------ Dataset excerpts ------

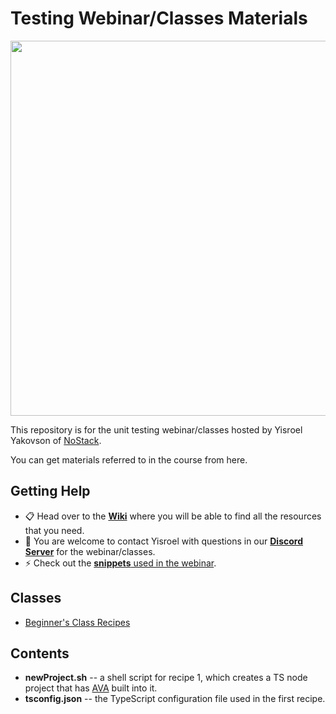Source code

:﻿# Testing Webinar/Classes Materials
 
[<img src="https://lh6.googleusercontent.com/iKRVBtZ16jaGFtuGImQEJq_Wo9wJq8pUtp7MTYXmZ73y46hzhKN0xkkD6ma3BpaUfGUNSLlH67nH2agcTh99MhVZKosqMqCJr0T17Uf2gBuPTXqcrH3G7hNPXcbNt9Ltgsxp62le=s0" width="600"/>](repo-banner)
 
This repository is for the unit testing webinar/classes hosted by Yisroel Yakovson of [NoStack](https://www.nostack.net/).

You can get materials referred to in the course from here.



## Getting Help

* :clipboard: Head over to the [**Wiki**](https://github.com/YizYah/testingWebinar/wiki) where you will be able to find all the resources that you need.
* :speech_balloon: You are welcome to contact Yisroel with questions in our [**Discord Server**](https://discord.gg/rNz9HfQWYD) for the webinar/classes.
* :zap: Check out the [**snippets** used in the webinar](https://marketplace.visualstudio.com/items?itemName=YisroelYakovson.ava-recipes).

## Classes
* [Beginner's Class Recipes](https://github.com/YizYah/testingWebinar/wiki/Recipes#beginners-class-recipes)

## Contents
* **newProject.sh** -- a shell script for recipe 1, which creates a TS node project that has [AVA](https://www.npmjs.com/package/ava) built into it.
* **tsconfig.json** -- the TypeScript configuration file used in the first recipe.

------

◆ **Activity**
Every line above should be copied exactly, apart from any pictures.

◆ **Result below**
Source code

:﻿# Testing Webinar/Classes Materials
 
[<img src="https://lh6.googleusercontent.com/iKRVBtZ16jaGFtuGImQEJq_Wo9wJq8pUtp7MTYXmZ73y46hzhKN0xkkD6ma3BpaUfGUNSLlH67nH2agcTh99MhVZKosqMqCJr0T17Uf2gBuPTXqcrH3G7hNPXcbNt9Ltgsxp62le=s0" width="600"/>](repo-banner)
 
This repository is for the unit testing webinar/classes hosted by Yisroel Yakovson of [NoStack](https://www.nostack.net/).

You can get materials referred to in the course from here.



## Getting Help

* :clipboard: Head over to the [**Wiki**](https://github.com/YizYah/testingWebinar/wiki) where you will be able to find all the resources that you need.
* :speech_balloon: You are welcome to contact Yisroel with questions in our [**Discord Server**](https://discord.gg/rNz9HfQWYD) for the webinar/classes.
* :zap: Check out the [**snippets** used in the webinar](https://marketplace.visualstudio.com/items?itemName=YisroelYakovson.ava-recipes).

## Classes
* [Beginner's Class Recipes](https://github.com/YizYah/testingWebinar/wiki/Recipes#beginners-class-recipes)

## Contents
* **newProject.sh** -- a shell script for recipe 1, which creates a TS node project that has [AVA](https://www.npmjs.com/package/ava) built into it.
* **tsconfig.json** -- the TypeScript configuration file used in the first recipe.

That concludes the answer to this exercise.